* **Action item**
Once the line containing "3. **Set up" is located, output it and every line after it through the end of the records, exactly as written and nothing else.

* **Dataset records**
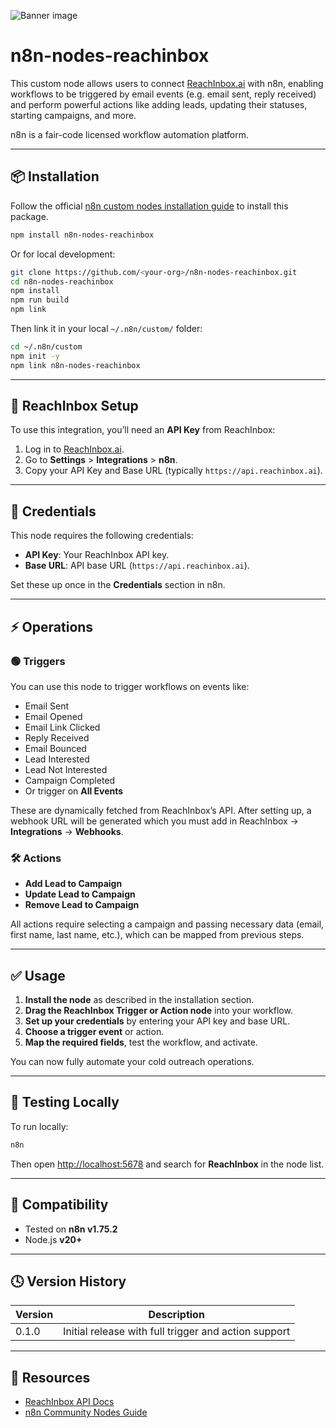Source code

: ![Banner image](https://user-images.githubusercontent.com/10284570/173569848-c624317f-42b1-45a6-ab09-f0ea3c247648.png)

# n8n-nodes-reachinbox

This custom node allows users to connect [ReachInbox.ai](https://reachinbox.ai) with n8n, enabling workflows to be triggered by email events (e.g. email sent, reply received) and perform powerful actions like adding leads, updating their statuses, starting campaigns, and more.

n8n is a fair-code licensed workflow automation platform.

---

## 📦 Installation

Follow the official [n8n custom nodes installation guide](https://docs.n8n.io/integrations/community-nodes/installation/) to install this package.

```bash
npm install n8n-nodes-reachinbox
```

Or for local development:

```bash
git clone https://github.com/<your-org>/n8n-nodes-reachinbox.git
cd n8n-nodes-reachinbox
npm install
npm run build
npm link
```

Then link it in your local `~/.n8n/custom/` folder:

```bash
cd ~/.n8n/custom
npm init -y
npm link n8n-nodes-reachinbox
```

---

## 🤖 ReachInbox Setup

To use this integration, you’ll need an **API Key** from ReachInbox:

1. Log in to [ReachInbox.ai](https://app.reachinbox.ai).
2. Go to **Settings** > **Integrations** > **n8n**.
3. Copy your API Key and Base URL (typically `https://api.reachinbox.ai`).

---

## 🔧 Credentials

This node requires the following credentials:

* **API Key**: Your ReachInbox API key.
* **Base URL**: API base URL (`https://api.reachinbox.ai`).

Set these up once in the **Credentials** section in n8n.

---

## ⚡ Operations

### 🟢 Triggers

You can use this node to trigger workflows on events like:

* Email Sent
* Email Opened
* Email Link Clicked
* Reply Received
* Email Bounced
* Lead Interested
* Lead Not Interested
* Campaign Completed
* Or trigger on **All Events**

These are dynamically fetched from ReachInbox’s API.
After setting up, a webhook URL will be generated which you must add in ReachInbox → **Integrations** → **Webhooks**.

### 🛠️ Actions

* **Add Lead to Campaign**
* **Update Lead to Campaign**
* **Remove Lead to Campaign**

All actions require selecting a campaign and passing necessary data (email, first name, last name, etc.), which can be mapped from previous steps.

---

## ✅ Usage

1. **Install the node** as described in the installation section.
2. **Drag the ReachInbox Trigger or Action node** into your workflow.
3. **Set up your credentials** by entering your API key and base URL.
4. **Choose a trigger event** or action.
5. **Map the required fields**, test the workflow, and activate.

You can now fully automate your cold outreach operations.

---

## 🧪 Testing Locally

To run locally:

```bash
n8n
```

Then open [http://localhost:5678](http://localhost:5678) and search for **ReachInbox** in the node list.

---

## 📎 Compatibility

* Tested on **n8n v1.75.2**
* Node.js **v20+**

---

## 🕓 Version History

| Version | Description                                          |
| ------- | ---------------------------------------------------- |
| 0.1.0   | Initial release with full trigger and action support |

---

## 🧩 Resources

* [ReachInbox API Docs](https://docs.reachinbox.ai)
* [n8n Community Nodes Guide](https://docs.n8n.io/integrations/community-nodes/)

* **Completed exercise**
3. **Set up your credentials** by entering your API key and base URL.
4. **Choose a trigger event** or action.
5. **Map the required fields**, test the workflow, and activate.

You can now fully automate your cold outreach operations.

---

## 🧪 Testing Locally

To run locally:

```bash
n8n
```

Then open [http://localhost:5678](http://localhost:5678) and search for **ReachInbox** in the node list.

---

## 📎 Compatibility

* Tested on **n8n v1.75.2**
* Node.js **v20+**

---

## 🕓 Version History

| Version | Description                                          |
| ------- | ---------------------------------------------------- |
| 0.1.0   | Initial release with full trigger and action support |

---

## 🧩 Resources

* [ReachInbox API Docs](https://docs.reachinbox.ai)
* [n8n Community Nodes Guide](https://docs.n8n.io/integrations/community-nodes/)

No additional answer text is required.